Lei Peng, Zhuoming Yuan, Guangming Dai, Maocai Wang, Jian Li, Zhiming Song & Xiaoyu Chen, A Multi-strategy Improved Snake Optimizer Assisted with Population Crowding Analysis for Engineering Design Problems. Journal of Bionic Engineering,2024,21(3),1567- 1591.


A Multi-strategy Improved Snake Optimizer Assisted with Population Crowding Analysis for Engineering Design Problems


Lei Peng, Zhuoming Yuan, Guangming Dai, Maocai Wang, Jian Li, Zhiming Song & Xiaoyu Chen


1 School of Computer Science, China University of Geosciences, Wuhan, 430074, China.


2 Hubei Key Laboratory of Intelligent Geo-Information Processing, China University of Geosciences, Wuhan, 430074, China.

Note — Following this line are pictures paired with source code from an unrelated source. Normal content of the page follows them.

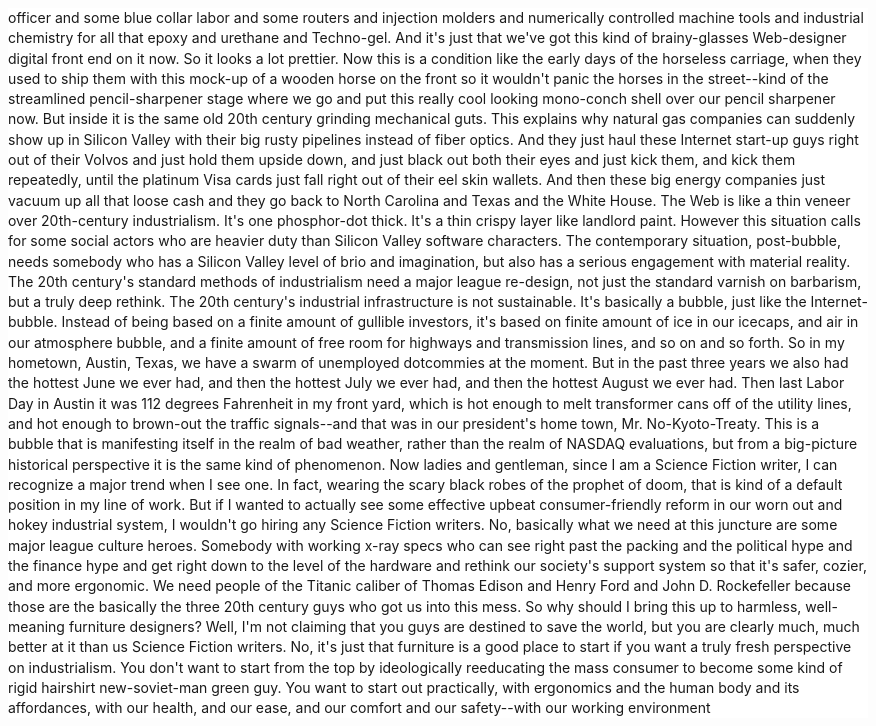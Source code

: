 officer and some blue collar labor and some routers and injection
molders and numerically controlled machine tools and industrial
chemistry for all that epoxy and urethane and Techno-gel. And it's just
that we've got this kind of brainy-glasses Web-designer digital front
end on it now. So it looks a lot prettier. Now this is a condition like
the early days of the horseless carriage, when they used to ship them
with this mock-up of a wooden horse on the front so it wouldn't panic
the horses in the street--kind of the streamlined pencil-sharpener stage
where we go and put this really cool looking mono-conch shell over our
pencil sharpener now. But inside it is the same old 20th century
grinding mechanical guts. This explains why natural gas companies can
suddenly show up in Silicon Valley with their big rusty pipelines
instead of fiber optics. And they just haul these Internet start-up guys
right out of their Volvos and just hold them upside down, and just black
out both their eyes and just kick them, and kick them repeatedly, until
the platinum Visa cards just fall right out of their eel skin wallets.
And then these big energy companies just vacuum up all that loose cash
and they go back to North Carolina and Texas and the White House. The
Web is like a thin veneer over 20th-century industrialism. It's one
phosphor-dot thick. It's a thin crispy layer like landlord paint.
However this situation calls for some social actors who are heavier duty
than Silicon Valley software characters. The contemporary situation,
post-bubble, needs somebody who has a Silicon Valley level of brio and
imagination, but also has a serious engagement with material reality.
The 20th century's standard methods of industrialism need a major league
re-design, not just the standard varnish on barbarism, but a truly deep
rethink. The 20th century's industrial infrastructure is not
sustainable. It's basically a bubble, just like the Internet-bubble.
Instead of being based on a finite amount of gullible investors, it's
based on finite amount of ice in our icecaps, and air in our atmosphere
bubble, and a finite amount of free room for highways and transmission
lines, and so on and so forth. So in my hometown, Austin, Texas, we have
a swarm of unemployed dotcommies at the moment. But in the past three
years we also had the hottest June we ever had, and then the hottest
July we ever had, and then the hottest August we ever had. Then last
Labor Day in Austin it was 112 degrees Fahrenheit in my front yard,
which is hot enough to melt transformer cans off of the utility lines,
and hot enough to brown-out the traffic signals--and that was in our
president's home town, Mr. No-Kyoto-Treaty. This is a bubble that is
manifesting itself in the realm of bad weather, rather than the realm of
NASDAQ evaluations, but from a big-picture historical perspective it is
the same kind of phenomenon. Now ladies and gentleman, since I am a
Science Fiction writer, I can recognize a major trend when I see one. In
fact, wearing the scary black robes of the prophet of doom, that is kind
of a default position in my line of work. But if I wanted to actually
see some effective upbeat consumer-friendly reform in our worn out and
hokey industrial system, I wouldn't go hiring any Science Fiction
writers. No, basically what we need at this juncture are some major
league culture heroes. Somebody with working x-ray specs who can see
right past the packing and the political hype and the finance hype and
get right down to the level of the hardware and rethink our society's
support system so that it's safer, cozier, and more ergonomic. We need
people of the Titanic caliber of Thomas Edison and Henry Ford and John
D. Rockefeller because those are the basically the three 20th century
guys who got us into this mess. So why should I bring this up to
harmless, well-meaning furniture designers? Well, I'm not claiming that
you guys are destined to save the world, but you are clearly much, much
better at it than us Science Fiction writers. No, it's just that
furniture is a good place to start if you want a truly fresh perspective
on industrialism. You don't want to start from the top by ideologically
reeducating the mass consumer to become some kind of rigid hairshirt
new-soviet-man green guy. You want to start out practically, with
ergonomics and the human body and its affordances, with our health, and
our ease, and our comfort and our safety--with our working environment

3 China Astronautics Standards Institute, Beijing, 100071, China.


Abstract


Snake Optimizer (SO) is a novel Meta-heuristic Algorithm (MA) inspired by the mating behaviour of snakes, which has achieved success in global numerical optimization problems and practical engineering applications. However, it also has certain drawbacks for the exploration stage and the egg hatch process, resulting in slow convergence speed and inferior solution quality. To address the above issues, a novel multi-strategy improved SO (MISO) with the assistance of population crowding analysis is proposed in this article. In the algorithm, a novel multi-strategy operator is designed for the exploration stage, which not only focuses on using the information of better performing individuals to improve the quality of solution, but also focuses on maintaining population diversity. To boost the efficiency of the egg hatch process, the multi-strategy egg hatch process is proposed to regenerate individuals according to the results of the population crowding analysis. In addition, a local search method is employed to further enhance the convergence speed and the local search capability. MISO is first compared with three sets of algorithms in the CEC2020 benchmark functions, including SO with its two recently discussed variants, ten advanced MAs, and six powerful CEC competition algorithms. The performance of MISO is then verified on five practical engineering design problems. The experimental results show that MISO provides a promising performance for the above optimization cases in terms of convergence speed and solution quality.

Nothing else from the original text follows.